Examples abound. The JC, because he is lazy, is an compulsive simplifier. There is not a contract in the world, he is fond of saying, that could not be half the length it is.
This is hardly a controversy: you will find any practising lawyer to whom you make this observation in violent, general, agreement. So too, the Law Society, any regulatory body you care to mention, and many of the world’s legislators. The SEC has written an impassioned tract imploring prospectus writers to be brief. The European Commission won’t let you even market securities unless you are curt to the point of bluntness.
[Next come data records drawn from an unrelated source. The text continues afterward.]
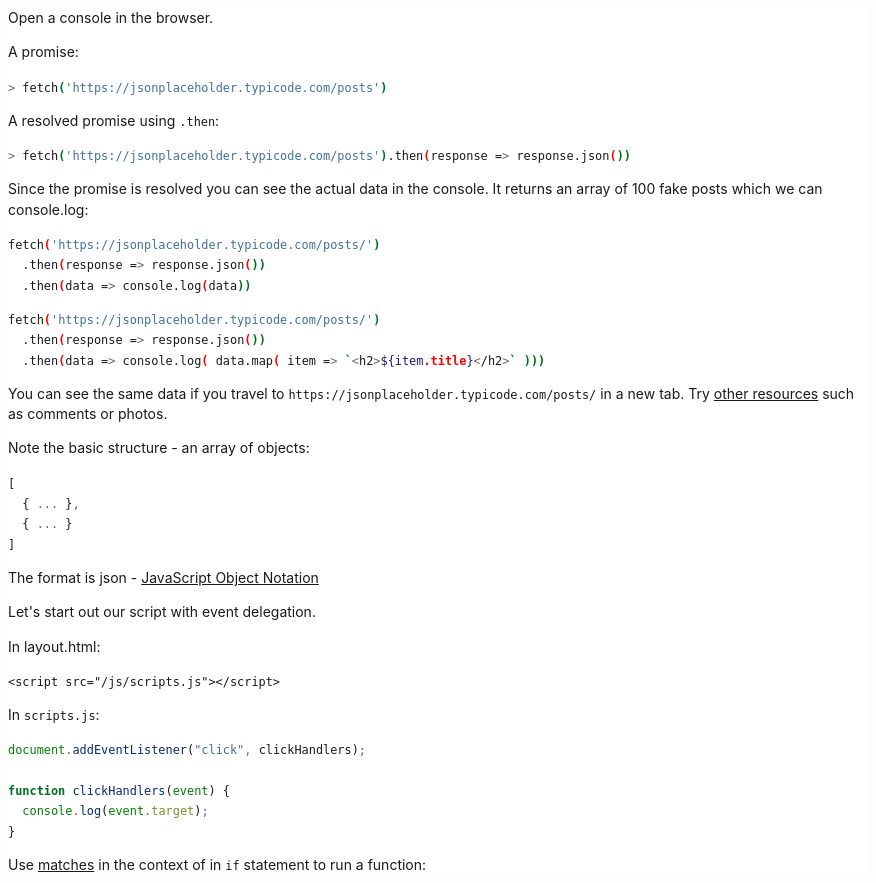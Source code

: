 Open a console in the browser.

A promise:

```sh
> fetch('https://jsonplaceholder.typicode.com/posts')
```

A resolved promise using `.then`:

```sh
> fetch('https://jsonplaceholder.typicode.com/posts').then(response => response.json())
```

Since the promise is resolved you can see the actual data in the console. It returns an array of 100 fake posts which we can console.log:

```sh
fetch('https://jsonplaceholder.typicode.com/posts/')
  .then(response => response.json())
  .then(data => console.log(data))
```

```sh
fetch('https://jsonplaceholder.typicode.com/posts/')
  .then(response => response.json())
  .then(data => console.log( data.map( item => `<h2>${item.title}</h2>` )))
```

You can see the same data if you travel to `https://jsonplaceholder.typicode.com/posts/` in a new tab. Try [other resources](http://jsonplaceholder.typicode.com/) such as comments or photos.

Note the basic structure - an array of objects:

```js
[
  { ... },
  { ... }
]
```

The format is json - [JavaScript Object Notation](https://developer.mozilla.org/en-US/docs/Web/JavaScript/Reference/Global_Objects/JSON)

Let's start out our script with event delegation.

In layout.html:

`<script src="/js/scripts.js"></script>`

In `scripts.js`:

```js
document.addEventListener("click", clickHandlers);

function clickHandlers(event) {
  console.log(event.target);
}
```

Use [matches](https://developer.mozilla.org/en-US/docs/Web/API/Element/matches) in the context of in `if` statement to run a function:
The SEC’s entreaty has gone entirely unheeded but it is yet to launch enforcement action, so far as we are aware, on grounds of prolixity, overuse of capitals, or haughtiness towards residents of New Hampshire. K.I.I.D.s are a thing — bravo, the European Commission — but they are still issued subject to a two-hundred-and-eighty-page prospectus in order to — no, no; I confess: I have not the first idea why issuers still generate a two-hundred-and-eighty-page prospectus that, as sure as night follows day, not a soul on this barren rock (bar the godforsaken soul who drafted it) will ever read — if it is not simply to keep their lawyers in nice houses in the home counties.
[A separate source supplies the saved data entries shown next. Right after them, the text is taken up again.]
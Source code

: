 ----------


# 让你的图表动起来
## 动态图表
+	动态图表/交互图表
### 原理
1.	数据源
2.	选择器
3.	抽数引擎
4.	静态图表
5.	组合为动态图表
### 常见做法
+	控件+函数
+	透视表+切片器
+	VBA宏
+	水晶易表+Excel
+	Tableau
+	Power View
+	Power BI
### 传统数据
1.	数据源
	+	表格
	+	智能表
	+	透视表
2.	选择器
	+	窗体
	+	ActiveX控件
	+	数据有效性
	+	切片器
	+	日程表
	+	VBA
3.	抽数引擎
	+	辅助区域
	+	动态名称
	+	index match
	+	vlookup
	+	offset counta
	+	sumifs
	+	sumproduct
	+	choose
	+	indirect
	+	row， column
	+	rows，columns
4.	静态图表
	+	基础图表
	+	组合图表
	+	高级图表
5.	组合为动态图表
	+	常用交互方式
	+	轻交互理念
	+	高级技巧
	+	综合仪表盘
Now, it is widely acknowledged that legal repartee is overwrought; much of it hot air. Yet we find a curious dissonance: for however passionately a legal eagle may agree with this proposition in the abstract, it will be a different story in the particular — especially where the particular in question is her own document.
“Ah, yes,” she will say. “Generally, one should be short and to the point, but this — well, this is a special case.”
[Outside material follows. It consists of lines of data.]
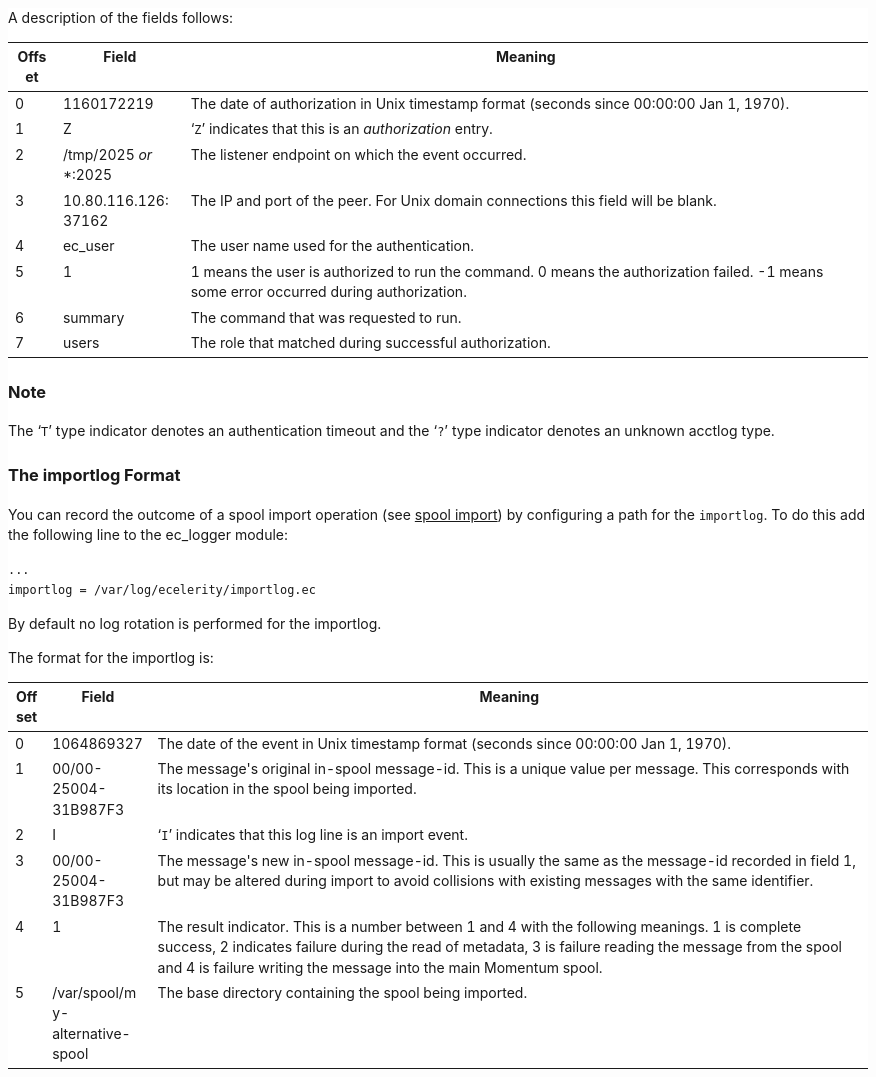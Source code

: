 A description of the fields follows:

<a name="log_formats.authorization.record.fields3"></a> 


| Offset | Field | Meaning |
| --- | --- | --- |
| 0 | 1160172219 | The date of authorization in Unix timestamp format (seconds since 00:00:00 Jan 1, 1970). |
| 1 | Z | ‘`Z`’ indicates that this is an *authorization* entry. |
| 2 | /tmp/2025 *or* *:2025 | The listener endpoint on which the event occurred. |
| 3 | 10.80.116.126:37162 | The IP and port of the peer. For Unix domain connections this field will be blank. |
| 4 | ec_user | The user name used for the authentication. |
| 5 | 1 | 1 means the user is authorized to run the command. 0 means the authorization failed. -1 means some error occurred during authorization. |
| 6 | summary | The command that was requested to run. |
| 7 | users | The role that matched during successful authorization. |

### Note

The ‘`T`’ type indicator denotes an authentication timeout and the ‘`?`’ type indicator denotes an unknown acctlog type.

### <a name="operations.import.logs3"></a> The importlog Format

You can record the outcome of a spool import operation (see [spool import](/momentum/3/3-reference/3-reference-console-commands-spool-import)) by configuring a path for the `importlog`. To do this add the following line to the ec_logger module:

```
...
importlog = /var/log/ecelerity/importlog.ec
```

By default no log rotation is performed for the importlog.

The format for the importlog is:

<a name="log_formats.import.log.fields3"></a> 


| Offset | Field | Meaning |
| --- | --- | --- |
| 0 | 1064869327 | The date of the event in Unix timestamp format (seconds since 00:00:00 Jan 1, 1970). |
| 1 | 00/00-25004-31B987F3 | The message's original in-spool message-id. This is a unique value per message. This corresponds with its location in the spool being imported. |
| 2 | I | ‘`I`’ indicates that this log line is an import event. |
| 3 | 00/00-25004-31B987F3 | The message's new in-spool message-id. This is usually the same as the message-id recorded in field 1, but may be altered during import to avoid collisions with existing messages with the same identifier. |
| 4 | 1 | The result indicator. This is a number between 1 and 4 with the following meanings. 1 is complete success, 2 indicates failure during the read of metadata, 3 is failure reading the message from the spool and 4 is failure writing the message into the main Momentum spool. |
| 5 | /var/spool/my-alternative-spool | The base directory containing the spool being imported. |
The legal world, you see, is composed of special cases. Exclusively. That uniform, unbroken wall of entropic homogeneity that we know as legal “verbiage” is, if you stand close enough to it, composed of brilliant, unique, delicate, glistering particles. Every one is different. Every one is special. It is only their aggregated whole that is resembles an ocean of oatish blanditry. This we call a paradox. You know how the JC loves a paradox.
Now, everything in the legal eagle’s armoury is arranged around the analogy. This is stare decisis: the doctrine of precedent. The common lawyer proceeds exclusively by anecdote. She treats each case on its merit — and merit, in the eyes of our learned friend, lies only in the particular. She has no use for “the general”. She cannot comprehend it. “The general” — the emergent value of all contracts across the market, seen and unseen — is an abstraction beyond her possible care horizon. “The general” simply isn’t meaningful.
Obviously, we can agree in general that legal documents should be shorter, clearer and better, but legal eagles don’t deal in generalities. They deal in particulars. Lots of beautiful, tiny, glimmering, bejeweled, special cases. Managing risk on a “portfolio” basis – which is surely what all financial services organisations must do – comes very hard to one trained in the common law.